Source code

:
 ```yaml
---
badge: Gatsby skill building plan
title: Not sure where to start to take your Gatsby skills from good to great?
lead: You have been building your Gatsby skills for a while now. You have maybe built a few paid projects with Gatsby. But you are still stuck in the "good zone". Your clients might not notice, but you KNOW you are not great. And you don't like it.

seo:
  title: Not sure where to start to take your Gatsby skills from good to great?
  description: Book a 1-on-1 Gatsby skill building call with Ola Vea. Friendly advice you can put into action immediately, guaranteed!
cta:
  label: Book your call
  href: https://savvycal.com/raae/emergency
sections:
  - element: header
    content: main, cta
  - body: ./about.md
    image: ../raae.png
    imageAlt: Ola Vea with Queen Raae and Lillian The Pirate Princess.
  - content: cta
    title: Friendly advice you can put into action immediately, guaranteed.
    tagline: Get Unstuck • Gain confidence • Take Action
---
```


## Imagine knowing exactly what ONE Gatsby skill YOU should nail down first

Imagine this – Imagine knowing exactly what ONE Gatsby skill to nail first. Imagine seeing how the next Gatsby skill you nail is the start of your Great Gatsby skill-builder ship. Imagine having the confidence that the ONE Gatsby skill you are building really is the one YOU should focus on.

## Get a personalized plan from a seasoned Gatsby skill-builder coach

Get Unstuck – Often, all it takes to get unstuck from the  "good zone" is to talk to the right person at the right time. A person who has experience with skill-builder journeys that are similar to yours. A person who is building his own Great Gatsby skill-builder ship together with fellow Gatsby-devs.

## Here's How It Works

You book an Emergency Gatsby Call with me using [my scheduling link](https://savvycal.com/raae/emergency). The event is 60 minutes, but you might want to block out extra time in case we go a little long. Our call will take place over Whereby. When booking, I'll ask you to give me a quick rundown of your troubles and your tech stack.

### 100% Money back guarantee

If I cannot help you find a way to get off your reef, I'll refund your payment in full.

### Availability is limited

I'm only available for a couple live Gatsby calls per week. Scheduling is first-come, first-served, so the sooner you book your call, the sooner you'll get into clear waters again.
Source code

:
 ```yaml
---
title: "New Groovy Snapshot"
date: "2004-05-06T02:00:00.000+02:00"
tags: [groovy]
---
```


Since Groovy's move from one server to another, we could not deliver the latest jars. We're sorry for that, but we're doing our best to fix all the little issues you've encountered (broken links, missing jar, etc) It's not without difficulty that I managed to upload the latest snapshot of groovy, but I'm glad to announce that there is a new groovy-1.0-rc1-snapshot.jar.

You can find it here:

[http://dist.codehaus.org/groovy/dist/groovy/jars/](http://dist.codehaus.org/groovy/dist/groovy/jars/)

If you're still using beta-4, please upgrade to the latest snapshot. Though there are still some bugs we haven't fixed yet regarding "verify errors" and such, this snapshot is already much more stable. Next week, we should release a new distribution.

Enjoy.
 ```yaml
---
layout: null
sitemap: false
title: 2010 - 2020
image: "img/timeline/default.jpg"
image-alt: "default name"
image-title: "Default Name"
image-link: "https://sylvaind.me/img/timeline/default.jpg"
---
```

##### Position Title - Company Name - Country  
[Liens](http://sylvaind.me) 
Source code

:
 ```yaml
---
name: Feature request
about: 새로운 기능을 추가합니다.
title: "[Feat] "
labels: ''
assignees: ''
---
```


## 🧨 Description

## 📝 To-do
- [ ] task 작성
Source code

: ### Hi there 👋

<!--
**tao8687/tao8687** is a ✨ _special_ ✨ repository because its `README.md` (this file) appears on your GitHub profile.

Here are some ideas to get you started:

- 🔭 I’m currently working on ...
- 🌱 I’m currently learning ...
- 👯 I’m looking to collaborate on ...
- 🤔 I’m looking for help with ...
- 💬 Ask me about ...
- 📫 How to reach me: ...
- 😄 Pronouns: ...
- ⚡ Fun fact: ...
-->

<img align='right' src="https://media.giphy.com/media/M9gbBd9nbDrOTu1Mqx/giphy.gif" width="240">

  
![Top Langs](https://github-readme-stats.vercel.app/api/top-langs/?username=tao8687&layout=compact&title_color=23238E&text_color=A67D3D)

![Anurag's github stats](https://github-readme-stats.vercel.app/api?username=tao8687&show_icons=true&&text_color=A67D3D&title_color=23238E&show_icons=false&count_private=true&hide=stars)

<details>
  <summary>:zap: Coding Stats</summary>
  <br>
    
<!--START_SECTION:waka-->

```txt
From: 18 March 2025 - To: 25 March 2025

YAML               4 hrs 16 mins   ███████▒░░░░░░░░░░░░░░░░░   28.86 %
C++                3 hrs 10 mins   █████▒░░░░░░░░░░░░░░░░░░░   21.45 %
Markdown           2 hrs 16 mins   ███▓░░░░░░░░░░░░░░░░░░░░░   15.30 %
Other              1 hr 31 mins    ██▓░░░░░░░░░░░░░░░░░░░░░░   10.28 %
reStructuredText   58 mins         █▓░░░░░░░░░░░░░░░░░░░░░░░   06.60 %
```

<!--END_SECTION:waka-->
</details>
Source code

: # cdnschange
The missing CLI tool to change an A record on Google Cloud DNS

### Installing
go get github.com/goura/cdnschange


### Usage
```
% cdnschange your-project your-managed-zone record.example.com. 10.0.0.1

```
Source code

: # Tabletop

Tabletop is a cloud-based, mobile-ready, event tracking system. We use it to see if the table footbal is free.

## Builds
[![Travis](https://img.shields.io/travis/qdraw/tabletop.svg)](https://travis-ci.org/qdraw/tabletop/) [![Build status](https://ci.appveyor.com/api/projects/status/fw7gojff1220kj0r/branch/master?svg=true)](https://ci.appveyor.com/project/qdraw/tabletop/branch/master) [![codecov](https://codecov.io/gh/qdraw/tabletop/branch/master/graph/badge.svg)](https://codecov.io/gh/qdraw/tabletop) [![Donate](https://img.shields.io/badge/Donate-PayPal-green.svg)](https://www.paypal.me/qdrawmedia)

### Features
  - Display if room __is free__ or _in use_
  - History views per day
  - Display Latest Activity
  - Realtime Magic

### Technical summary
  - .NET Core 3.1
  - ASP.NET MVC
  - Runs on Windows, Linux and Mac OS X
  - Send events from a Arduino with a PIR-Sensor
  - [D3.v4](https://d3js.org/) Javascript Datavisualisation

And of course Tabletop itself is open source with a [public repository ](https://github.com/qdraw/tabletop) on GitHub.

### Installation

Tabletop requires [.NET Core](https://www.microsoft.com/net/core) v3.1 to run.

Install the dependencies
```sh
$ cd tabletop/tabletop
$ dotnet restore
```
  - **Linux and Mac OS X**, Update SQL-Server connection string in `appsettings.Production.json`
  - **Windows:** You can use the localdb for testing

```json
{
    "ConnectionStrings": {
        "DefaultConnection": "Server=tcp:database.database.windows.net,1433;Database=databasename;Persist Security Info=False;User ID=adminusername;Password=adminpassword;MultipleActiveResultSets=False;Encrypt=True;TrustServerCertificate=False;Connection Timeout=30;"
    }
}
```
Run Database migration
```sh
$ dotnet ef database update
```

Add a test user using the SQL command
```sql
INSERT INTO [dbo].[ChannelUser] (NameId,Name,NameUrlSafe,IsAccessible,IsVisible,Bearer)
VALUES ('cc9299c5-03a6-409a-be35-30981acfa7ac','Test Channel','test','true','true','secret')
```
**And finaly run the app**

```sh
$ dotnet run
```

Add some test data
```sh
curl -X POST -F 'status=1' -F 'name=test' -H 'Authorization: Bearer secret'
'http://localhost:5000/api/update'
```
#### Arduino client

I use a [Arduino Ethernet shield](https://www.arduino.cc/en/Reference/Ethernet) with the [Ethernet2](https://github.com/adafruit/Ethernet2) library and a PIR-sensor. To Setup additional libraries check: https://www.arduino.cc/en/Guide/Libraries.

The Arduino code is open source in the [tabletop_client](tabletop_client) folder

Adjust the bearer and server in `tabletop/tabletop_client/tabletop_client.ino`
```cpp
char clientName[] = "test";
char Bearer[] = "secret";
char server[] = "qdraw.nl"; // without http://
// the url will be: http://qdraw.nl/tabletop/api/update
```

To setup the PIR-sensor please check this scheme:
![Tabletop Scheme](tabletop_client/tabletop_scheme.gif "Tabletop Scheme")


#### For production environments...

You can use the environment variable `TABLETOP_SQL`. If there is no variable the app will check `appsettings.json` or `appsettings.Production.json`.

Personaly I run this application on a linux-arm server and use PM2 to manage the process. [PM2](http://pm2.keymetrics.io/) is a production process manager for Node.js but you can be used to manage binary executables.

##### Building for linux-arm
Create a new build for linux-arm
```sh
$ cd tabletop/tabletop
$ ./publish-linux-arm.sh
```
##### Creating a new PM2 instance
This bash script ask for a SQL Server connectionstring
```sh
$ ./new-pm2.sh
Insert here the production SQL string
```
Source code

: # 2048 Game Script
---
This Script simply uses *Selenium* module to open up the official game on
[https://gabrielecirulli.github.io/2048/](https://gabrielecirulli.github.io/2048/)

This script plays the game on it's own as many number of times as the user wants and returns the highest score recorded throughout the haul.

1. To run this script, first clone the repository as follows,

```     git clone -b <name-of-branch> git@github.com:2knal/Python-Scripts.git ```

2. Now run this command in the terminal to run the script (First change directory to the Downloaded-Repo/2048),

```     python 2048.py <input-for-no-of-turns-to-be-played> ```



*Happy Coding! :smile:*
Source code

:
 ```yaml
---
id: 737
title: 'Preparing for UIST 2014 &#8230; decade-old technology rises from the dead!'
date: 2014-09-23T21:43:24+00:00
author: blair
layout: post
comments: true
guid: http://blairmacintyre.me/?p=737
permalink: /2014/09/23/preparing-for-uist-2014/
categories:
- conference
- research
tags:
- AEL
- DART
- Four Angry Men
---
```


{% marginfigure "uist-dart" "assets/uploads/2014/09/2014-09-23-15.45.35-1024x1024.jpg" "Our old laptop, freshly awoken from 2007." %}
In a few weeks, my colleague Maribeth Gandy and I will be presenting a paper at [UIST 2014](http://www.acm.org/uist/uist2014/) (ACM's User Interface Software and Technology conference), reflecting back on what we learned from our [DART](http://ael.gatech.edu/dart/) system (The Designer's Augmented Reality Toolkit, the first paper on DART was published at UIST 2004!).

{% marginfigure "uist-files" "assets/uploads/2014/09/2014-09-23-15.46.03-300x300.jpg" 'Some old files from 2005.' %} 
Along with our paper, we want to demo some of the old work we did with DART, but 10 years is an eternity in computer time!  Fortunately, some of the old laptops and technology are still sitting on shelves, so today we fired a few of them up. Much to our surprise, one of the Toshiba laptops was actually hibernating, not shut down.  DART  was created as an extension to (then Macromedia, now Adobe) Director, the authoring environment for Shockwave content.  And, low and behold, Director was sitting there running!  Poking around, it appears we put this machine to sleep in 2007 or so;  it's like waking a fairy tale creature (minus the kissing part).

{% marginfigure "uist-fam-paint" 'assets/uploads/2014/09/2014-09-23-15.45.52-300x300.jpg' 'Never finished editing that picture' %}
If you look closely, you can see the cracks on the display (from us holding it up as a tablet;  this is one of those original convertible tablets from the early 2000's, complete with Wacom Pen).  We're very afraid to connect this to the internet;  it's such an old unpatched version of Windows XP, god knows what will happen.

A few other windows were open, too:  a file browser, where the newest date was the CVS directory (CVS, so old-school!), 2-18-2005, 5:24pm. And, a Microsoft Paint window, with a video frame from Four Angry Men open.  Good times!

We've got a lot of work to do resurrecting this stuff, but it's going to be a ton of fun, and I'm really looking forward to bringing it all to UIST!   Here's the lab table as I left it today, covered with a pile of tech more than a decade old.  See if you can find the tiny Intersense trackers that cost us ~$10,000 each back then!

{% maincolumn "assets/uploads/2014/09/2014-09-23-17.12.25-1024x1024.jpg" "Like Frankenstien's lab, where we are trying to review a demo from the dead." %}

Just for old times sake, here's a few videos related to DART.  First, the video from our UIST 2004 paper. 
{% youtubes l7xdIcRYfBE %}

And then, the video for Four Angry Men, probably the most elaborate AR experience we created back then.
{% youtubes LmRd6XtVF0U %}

◇ ◇ ◇ ◇

From the records, determine the number of lines holding the word "vercel", and state that number only.

2